Your objective: Search the listing below for the word "call" and return each line that contains it.

Source records:
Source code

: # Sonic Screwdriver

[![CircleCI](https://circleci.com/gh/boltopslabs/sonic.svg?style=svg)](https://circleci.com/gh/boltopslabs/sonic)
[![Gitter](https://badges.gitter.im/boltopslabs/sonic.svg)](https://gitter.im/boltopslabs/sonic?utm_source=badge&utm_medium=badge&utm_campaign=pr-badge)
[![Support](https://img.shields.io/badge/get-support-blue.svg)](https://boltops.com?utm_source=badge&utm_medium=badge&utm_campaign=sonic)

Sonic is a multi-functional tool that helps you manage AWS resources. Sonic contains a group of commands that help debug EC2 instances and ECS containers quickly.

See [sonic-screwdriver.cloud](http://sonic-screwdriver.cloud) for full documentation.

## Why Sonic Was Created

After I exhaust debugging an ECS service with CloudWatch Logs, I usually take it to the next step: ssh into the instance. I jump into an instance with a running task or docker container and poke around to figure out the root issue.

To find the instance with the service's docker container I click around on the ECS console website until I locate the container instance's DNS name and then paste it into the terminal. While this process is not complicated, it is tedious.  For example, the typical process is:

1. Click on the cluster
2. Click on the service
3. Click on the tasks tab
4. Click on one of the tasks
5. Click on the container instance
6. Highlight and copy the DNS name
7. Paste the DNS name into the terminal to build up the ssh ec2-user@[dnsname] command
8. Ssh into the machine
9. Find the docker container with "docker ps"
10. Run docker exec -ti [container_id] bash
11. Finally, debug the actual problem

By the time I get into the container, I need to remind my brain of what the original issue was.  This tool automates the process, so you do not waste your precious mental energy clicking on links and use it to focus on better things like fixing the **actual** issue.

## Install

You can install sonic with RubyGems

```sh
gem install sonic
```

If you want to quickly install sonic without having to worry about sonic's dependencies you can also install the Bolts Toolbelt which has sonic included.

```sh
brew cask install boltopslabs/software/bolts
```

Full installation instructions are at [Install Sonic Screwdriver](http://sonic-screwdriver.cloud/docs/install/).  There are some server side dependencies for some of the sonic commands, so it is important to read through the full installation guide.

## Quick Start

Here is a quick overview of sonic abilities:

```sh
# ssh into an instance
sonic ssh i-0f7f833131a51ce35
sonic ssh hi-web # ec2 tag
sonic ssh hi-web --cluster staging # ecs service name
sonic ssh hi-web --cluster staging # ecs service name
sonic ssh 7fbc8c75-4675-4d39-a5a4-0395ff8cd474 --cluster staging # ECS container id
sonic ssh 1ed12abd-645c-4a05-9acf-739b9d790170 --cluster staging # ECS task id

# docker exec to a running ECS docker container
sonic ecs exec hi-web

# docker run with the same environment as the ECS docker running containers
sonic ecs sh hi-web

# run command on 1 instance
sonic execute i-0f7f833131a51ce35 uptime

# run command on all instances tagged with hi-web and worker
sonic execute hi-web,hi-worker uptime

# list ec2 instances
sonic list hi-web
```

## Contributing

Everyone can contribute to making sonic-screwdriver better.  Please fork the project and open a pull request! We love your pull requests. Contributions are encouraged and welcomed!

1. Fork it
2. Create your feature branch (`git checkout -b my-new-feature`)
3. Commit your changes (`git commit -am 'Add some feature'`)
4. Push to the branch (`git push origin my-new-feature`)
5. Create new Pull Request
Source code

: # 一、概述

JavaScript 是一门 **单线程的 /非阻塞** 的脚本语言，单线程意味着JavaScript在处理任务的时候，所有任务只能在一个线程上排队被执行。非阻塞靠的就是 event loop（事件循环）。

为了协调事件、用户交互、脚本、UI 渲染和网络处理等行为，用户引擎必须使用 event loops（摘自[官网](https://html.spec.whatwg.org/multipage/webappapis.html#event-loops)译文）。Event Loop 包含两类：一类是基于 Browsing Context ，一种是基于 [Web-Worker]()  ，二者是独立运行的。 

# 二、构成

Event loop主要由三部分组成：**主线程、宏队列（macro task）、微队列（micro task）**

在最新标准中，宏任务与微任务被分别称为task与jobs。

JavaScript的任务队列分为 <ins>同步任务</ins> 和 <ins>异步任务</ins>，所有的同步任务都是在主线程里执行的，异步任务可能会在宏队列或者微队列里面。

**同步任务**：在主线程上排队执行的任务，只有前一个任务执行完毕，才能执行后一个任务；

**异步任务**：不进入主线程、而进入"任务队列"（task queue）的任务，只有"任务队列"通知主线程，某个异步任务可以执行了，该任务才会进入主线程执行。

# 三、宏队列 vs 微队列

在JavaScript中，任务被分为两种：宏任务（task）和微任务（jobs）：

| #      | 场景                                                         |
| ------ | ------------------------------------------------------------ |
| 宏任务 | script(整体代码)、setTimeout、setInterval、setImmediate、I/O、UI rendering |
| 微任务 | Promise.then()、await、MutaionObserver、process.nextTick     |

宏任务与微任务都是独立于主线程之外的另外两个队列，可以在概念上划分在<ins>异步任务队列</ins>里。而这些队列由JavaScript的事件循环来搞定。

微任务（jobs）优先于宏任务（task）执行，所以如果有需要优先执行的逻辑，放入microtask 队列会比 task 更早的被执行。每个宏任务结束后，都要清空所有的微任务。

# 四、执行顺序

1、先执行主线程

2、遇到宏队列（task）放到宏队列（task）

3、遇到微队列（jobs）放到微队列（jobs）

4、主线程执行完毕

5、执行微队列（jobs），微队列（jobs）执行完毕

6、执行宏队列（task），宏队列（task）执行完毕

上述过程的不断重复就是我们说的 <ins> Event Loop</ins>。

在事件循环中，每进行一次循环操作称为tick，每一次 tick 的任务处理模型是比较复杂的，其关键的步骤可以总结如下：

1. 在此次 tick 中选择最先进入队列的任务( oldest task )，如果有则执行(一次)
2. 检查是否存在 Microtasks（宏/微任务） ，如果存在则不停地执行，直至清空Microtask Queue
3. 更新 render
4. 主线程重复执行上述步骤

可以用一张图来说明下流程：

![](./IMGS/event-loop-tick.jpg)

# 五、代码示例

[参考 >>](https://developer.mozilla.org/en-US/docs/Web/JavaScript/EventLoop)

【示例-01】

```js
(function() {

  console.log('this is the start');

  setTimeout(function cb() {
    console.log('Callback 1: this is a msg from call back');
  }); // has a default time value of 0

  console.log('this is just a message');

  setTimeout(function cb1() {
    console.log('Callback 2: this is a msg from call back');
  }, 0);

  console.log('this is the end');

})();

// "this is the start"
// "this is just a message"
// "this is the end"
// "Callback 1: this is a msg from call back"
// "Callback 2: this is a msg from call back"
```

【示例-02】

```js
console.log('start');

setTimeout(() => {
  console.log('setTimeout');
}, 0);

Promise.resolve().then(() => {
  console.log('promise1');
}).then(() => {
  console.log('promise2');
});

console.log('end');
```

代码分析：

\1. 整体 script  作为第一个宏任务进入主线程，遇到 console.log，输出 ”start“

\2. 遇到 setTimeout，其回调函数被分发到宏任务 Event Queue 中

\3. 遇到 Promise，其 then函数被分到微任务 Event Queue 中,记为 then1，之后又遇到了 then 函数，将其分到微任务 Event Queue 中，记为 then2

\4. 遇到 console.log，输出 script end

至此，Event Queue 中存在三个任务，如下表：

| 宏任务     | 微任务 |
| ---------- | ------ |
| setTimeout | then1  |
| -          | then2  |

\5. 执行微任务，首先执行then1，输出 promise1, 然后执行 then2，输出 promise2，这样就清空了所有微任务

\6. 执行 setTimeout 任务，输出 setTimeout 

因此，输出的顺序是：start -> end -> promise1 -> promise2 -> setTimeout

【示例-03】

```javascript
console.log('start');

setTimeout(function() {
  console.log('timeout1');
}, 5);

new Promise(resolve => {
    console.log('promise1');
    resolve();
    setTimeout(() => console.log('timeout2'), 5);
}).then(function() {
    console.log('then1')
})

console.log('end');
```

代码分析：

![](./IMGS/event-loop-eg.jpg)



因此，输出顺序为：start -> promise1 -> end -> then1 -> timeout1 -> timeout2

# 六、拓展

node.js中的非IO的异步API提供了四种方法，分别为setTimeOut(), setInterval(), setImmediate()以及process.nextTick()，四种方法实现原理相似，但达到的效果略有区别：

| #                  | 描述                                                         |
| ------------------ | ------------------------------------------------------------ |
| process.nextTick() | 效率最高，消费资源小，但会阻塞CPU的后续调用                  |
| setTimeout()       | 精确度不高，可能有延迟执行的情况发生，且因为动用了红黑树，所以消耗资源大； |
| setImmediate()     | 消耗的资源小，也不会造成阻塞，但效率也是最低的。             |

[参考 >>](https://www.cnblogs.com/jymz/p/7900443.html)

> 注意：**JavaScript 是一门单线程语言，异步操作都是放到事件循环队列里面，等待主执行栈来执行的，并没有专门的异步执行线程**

Answer for this exercise:
    console.log('Callback 1: this is a msg from call back');
    console.log('Callback 2: this is a msg from call back');
// "Callback 1: this is a msg from call back"
// "Callback 2: this is a msg from call back"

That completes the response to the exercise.